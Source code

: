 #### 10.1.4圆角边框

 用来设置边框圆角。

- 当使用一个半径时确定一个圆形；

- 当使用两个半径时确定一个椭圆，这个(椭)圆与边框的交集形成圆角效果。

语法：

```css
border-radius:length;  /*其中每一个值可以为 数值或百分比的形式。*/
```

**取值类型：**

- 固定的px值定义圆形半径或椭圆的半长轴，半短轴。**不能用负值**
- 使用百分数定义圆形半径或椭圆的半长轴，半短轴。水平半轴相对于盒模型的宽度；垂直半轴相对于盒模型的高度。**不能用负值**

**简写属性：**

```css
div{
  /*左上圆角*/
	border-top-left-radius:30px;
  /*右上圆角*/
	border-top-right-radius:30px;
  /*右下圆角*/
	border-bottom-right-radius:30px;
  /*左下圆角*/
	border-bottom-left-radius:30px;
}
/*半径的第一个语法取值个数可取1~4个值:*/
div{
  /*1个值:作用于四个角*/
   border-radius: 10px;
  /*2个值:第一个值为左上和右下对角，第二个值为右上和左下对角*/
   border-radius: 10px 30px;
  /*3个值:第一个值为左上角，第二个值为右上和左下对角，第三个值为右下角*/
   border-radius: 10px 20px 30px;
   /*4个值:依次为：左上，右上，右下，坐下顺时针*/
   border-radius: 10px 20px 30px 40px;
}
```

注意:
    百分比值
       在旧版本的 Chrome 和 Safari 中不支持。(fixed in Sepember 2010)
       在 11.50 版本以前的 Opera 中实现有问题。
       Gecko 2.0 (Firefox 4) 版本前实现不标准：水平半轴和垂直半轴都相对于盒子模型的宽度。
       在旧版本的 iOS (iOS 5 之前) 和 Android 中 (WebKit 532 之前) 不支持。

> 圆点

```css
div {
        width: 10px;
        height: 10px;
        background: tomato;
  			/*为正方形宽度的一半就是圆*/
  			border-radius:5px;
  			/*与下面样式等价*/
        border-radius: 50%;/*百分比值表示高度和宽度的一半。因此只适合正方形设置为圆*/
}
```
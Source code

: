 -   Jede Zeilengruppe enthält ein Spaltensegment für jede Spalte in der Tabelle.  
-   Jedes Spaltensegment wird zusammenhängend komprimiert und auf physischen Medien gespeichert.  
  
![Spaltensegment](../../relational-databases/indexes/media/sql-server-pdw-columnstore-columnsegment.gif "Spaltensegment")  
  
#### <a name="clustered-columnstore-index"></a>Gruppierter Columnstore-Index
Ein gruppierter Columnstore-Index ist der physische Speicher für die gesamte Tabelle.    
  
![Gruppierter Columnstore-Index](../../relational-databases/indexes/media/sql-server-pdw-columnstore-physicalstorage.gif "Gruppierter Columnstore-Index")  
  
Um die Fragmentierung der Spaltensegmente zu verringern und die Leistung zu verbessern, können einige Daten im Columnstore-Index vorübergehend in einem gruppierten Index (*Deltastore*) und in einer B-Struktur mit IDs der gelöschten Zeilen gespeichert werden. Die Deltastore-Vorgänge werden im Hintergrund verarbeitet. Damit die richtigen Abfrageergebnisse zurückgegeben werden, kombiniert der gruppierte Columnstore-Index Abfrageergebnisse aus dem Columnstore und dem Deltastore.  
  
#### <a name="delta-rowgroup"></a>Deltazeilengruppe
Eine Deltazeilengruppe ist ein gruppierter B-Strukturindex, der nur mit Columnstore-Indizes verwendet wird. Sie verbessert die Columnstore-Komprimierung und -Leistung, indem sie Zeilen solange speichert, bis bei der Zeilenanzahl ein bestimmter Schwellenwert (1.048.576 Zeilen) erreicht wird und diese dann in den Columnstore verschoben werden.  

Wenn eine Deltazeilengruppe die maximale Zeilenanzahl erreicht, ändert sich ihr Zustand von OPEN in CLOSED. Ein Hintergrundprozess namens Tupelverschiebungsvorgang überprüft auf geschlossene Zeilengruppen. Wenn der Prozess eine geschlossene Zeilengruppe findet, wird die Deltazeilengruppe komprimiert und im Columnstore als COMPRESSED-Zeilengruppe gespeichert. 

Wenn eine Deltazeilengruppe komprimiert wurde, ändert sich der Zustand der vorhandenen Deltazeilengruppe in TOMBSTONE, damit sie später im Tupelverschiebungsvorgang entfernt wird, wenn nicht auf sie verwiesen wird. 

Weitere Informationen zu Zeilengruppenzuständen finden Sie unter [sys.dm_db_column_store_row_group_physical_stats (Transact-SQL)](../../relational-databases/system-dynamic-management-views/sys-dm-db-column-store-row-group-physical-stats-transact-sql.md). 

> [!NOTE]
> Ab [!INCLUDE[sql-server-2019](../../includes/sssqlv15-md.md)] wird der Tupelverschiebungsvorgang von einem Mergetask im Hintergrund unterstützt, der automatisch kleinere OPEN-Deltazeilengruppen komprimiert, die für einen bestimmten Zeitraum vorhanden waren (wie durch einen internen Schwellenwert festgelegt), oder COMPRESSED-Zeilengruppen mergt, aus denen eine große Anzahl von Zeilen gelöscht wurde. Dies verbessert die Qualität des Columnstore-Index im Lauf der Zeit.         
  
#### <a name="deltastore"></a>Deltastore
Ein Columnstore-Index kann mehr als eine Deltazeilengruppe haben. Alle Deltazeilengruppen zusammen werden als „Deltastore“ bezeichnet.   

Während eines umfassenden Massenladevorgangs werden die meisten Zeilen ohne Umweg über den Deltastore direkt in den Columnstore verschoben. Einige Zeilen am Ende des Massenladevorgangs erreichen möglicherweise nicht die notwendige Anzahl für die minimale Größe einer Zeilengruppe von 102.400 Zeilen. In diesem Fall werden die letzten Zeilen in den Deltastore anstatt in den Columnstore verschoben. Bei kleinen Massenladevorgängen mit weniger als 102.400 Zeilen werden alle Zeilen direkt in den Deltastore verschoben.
* * * * *
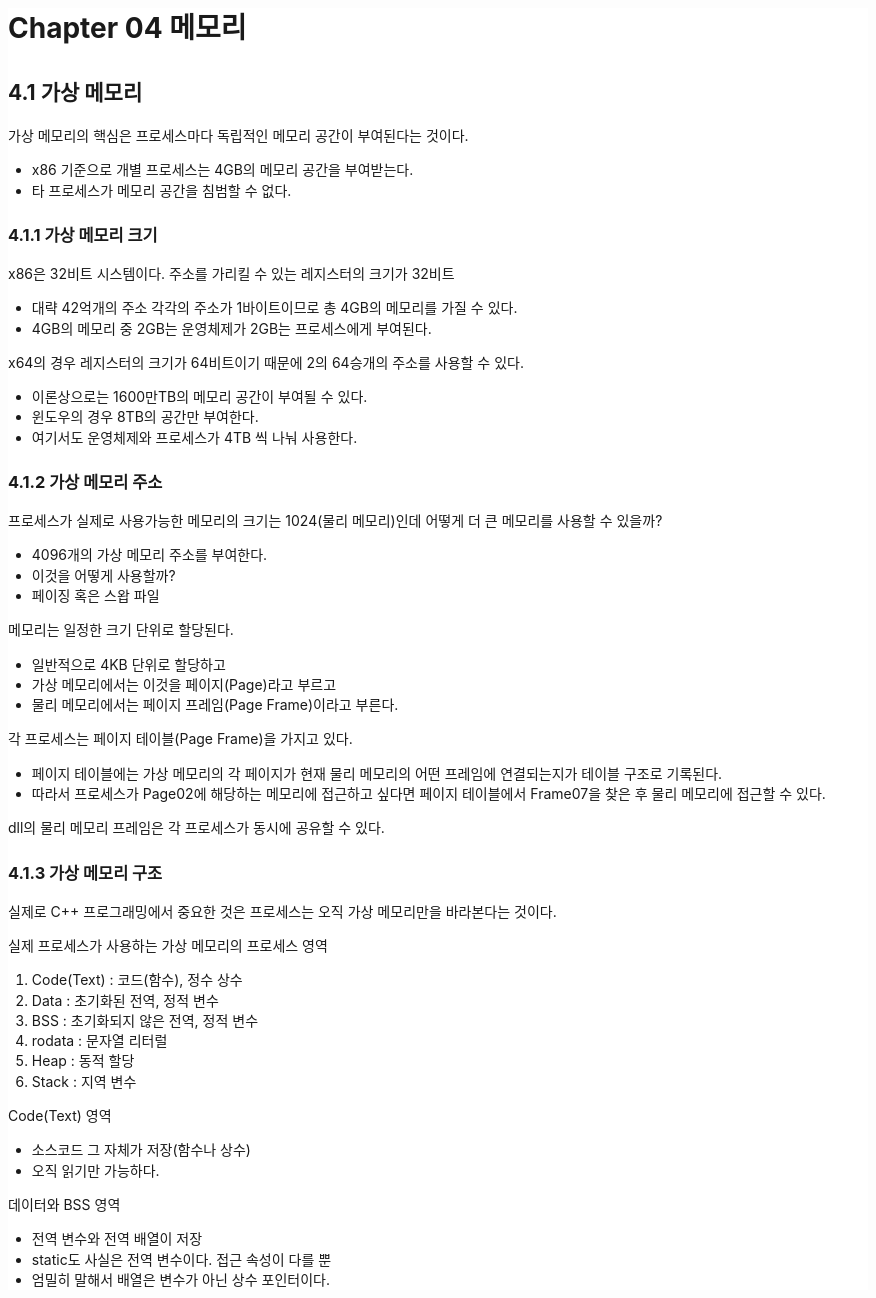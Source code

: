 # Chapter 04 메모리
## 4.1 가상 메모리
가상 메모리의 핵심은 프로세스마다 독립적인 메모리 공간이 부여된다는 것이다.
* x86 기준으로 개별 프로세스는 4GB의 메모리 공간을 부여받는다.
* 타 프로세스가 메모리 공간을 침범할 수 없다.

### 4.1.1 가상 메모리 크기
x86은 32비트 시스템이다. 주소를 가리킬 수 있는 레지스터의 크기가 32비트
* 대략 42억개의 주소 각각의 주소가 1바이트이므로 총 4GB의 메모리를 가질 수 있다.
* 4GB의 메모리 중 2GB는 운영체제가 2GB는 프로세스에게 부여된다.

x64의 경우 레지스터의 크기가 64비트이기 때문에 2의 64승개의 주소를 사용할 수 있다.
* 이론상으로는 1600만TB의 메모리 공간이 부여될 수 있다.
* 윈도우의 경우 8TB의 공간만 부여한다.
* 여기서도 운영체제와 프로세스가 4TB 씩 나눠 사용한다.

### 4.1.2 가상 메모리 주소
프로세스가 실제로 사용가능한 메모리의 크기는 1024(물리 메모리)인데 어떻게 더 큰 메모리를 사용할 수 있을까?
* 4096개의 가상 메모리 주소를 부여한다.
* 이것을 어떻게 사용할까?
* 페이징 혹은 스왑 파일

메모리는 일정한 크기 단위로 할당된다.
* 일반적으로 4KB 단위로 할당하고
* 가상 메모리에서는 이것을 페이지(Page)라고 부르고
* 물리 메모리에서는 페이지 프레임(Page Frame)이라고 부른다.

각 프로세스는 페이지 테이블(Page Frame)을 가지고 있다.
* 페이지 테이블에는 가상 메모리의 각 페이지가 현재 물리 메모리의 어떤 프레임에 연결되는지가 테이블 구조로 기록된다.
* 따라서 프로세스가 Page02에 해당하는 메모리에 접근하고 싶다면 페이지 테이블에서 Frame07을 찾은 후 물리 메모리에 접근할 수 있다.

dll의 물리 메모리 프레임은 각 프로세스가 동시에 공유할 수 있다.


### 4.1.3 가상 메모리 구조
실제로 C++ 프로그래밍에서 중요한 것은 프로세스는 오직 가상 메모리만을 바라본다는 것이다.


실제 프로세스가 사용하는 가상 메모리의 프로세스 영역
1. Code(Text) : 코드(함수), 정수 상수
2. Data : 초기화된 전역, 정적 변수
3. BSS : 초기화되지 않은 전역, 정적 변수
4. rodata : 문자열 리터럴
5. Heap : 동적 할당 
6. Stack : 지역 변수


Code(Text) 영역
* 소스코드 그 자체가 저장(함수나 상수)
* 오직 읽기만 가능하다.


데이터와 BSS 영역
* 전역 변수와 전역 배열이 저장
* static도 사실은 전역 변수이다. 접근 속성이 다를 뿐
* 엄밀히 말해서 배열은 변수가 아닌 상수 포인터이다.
* * * * *
When you find a line in the records that contains the word "right", copy it.

	border-top-right-radius:30px;
	border-bottom-right-radius:30px;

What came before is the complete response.